1. Field of the Invention
The present invention relates to a technology for control of power switch.
2. Description of the Related Art
A power switching device, such as a circuit breaker, has a problem that reignition occurs during operation of breaking a small capacitive current, such as a charging current in an unloaded power line or a load current in a capacitor bank. One conventional approach for preventing such reignition is to operate the power switching device at high speed before the recovery voltage reaches its crest value, i.e., for approximately 10 milliseconds, when the power switching device interrupts current. As a result, insulation recovery can be achieved before the recovery voltage rises.
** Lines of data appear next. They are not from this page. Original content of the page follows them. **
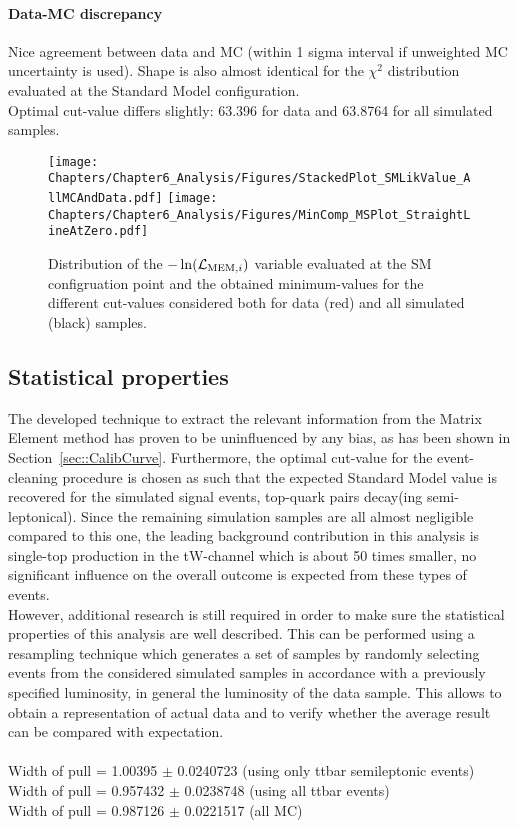 \paragraph{Data-MC discrepancy}
Nice agreement between data and MC (within 1 sigma interval if unweighted MC uncertainty is used). 
Shape is also almost identical for the $\chi^{2}$ distribution evaluated at the Standard Model configuration.\\
Optimal cut-value differs slightly: 63.396 for data and 63.8764 for all simulated samples.

\begin{figure}[h!t]
 \centering
 \texttt{[image: Chapters/Chapter6\_Analysis/Figures/StackedPlot\_SMLikValue\_AllMCAndData.pdf]}
 \texttt{[image: Chapters/Chapter6\_Analysis/Figures/MinComp\_MSPlot\_StraightLineAtZero.pdf]}            %
 \caption{Distribution of the $-\ln(\mathcal{L}_{\textrm{MEM}, i})$ variable evaluated at the SM configruation point and the obtained minimum-values for the different cut-values considered both for data (red) and all simulated (black) samples.}
\end{figure}

\subsection{Statistical properties}
The developed technique to extract the relevant information from the Matrix Element method has proven to be uninfluenced by any bias, as has been shown in Section~\ref{sec::CalibCurve}.
Furthermore, the optimal cut-value for the event-cleaning procedure is chosen as such that the expected Standard Model value is recovered for the simulated signal events, top-quark pairs decay(ing semi-leptonical). Since the remaining simulation samples are all almost negligible compared to this one, the leading background contribution in this analysis is single-top production in the tW-channel which is about 50 times smaller, no significant influence on the overall outcome is expected from these types of events.
\\

However, additional research is still required in order to make sure the statistical properties of this analysis are well described.
This can be performed using a resampling technique which generates a set of samples by randomly selecting events from the considered simulated samples in accordance with a previously specified luminosity, in general the luminosity of the data sample.
This allows to obtain a representation of actual data and to verify whether the average result can be compared with expectation.
\\
\\
Width of pull = 1.00395 $\pm$ 0.0240723 (using only ttbar semileptonic events)\\
Width of pull = 0.957432 $\pm$ 0.0238748 (using all ttbar events)\\
Width of pull = 0.987126 $\pm$ 0.0221517 (all MC)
For example, Japanese Patent Application Laid-open No. 2004-55420 discloses a conventional circuit breaker in which a movable contact is coupled to a switch driving mechanism through a cam mechanism, which moves the movable contact at relatively high speed at an early stage of opening stroke of the movable contact. Accordingly, the movable contact can be moved at relatively high speed only in necessary part of its full stroke, and does not need to be moved at high speed throughout the full stroke. As a result, energy for driving the movable contact can be lowered, and the size of the circuit breaker can be reduced.
With the conventional circuit breaker, however, a coupling mechanism including the cam mechanism needs to be arranged between the movable contact and the switch driving mechanism. Therefore, the circuit breaker is necessitated to be of complex configuration, making it difficult to simplify the switch driving mechanism. Furthermore, because a large force is applied to the coupling mechanism during operation, the cam mechanism needs to be composed of rigid members, and thereby the cost and the size of the circuit breaker increase.
Although the conventional circuit breaker can be operated while there is no reignition, it is a single-phase circuit breaker capable only of separately interrupting a current flow in each phase.